### Problem statement
Wherever the word "boot" appears in the entries, copy the whole line.

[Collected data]
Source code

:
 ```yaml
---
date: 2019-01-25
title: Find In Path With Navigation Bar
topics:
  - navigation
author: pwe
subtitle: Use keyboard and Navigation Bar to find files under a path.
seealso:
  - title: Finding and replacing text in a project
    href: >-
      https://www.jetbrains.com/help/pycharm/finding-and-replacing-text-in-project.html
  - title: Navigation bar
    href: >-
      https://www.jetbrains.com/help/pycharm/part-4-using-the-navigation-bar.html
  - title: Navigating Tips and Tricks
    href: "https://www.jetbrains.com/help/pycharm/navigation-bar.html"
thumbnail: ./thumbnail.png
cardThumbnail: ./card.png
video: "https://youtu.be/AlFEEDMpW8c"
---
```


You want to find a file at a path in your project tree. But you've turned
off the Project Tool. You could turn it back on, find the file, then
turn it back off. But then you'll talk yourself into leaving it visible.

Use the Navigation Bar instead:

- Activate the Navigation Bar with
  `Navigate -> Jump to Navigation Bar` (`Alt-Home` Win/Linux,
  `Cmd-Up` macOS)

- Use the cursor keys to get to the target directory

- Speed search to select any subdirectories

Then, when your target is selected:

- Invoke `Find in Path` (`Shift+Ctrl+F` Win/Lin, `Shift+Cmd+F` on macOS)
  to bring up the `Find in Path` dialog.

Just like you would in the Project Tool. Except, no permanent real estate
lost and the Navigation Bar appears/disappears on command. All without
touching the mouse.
* * *
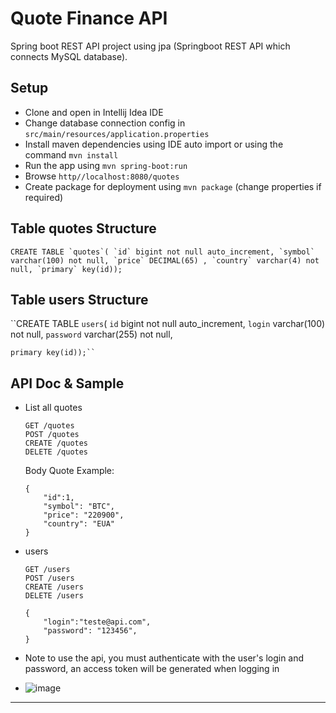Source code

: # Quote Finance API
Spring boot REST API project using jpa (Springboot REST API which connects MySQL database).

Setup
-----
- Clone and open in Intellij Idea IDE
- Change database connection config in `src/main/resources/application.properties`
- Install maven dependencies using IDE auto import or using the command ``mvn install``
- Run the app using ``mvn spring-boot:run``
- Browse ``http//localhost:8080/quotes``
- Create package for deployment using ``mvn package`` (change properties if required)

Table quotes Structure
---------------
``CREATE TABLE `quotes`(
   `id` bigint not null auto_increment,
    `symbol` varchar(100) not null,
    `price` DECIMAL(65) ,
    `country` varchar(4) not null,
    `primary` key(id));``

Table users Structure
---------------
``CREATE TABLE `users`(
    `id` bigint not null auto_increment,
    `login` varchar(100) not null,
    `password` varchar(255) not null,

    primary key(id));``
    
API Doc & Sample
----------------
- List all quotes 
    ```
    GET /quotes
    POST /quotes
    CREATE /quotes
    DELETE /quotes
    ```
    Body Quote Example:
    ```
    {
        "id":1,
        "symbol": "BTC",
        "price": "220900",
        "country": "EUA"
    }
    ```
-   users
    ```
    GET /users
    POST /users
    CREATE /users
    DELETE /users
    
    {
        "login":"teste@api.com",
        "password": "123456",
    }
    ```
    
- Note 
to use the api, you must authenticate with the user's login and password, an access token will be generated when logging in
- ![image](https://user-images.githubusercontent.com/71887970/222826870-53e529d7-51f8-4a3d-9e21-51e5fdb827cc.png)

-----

### Answer section
Spring boot REST API project using jpa (Springboot REST API which connects MySQL database).
- Run the app using ``mvn spring-boot:run``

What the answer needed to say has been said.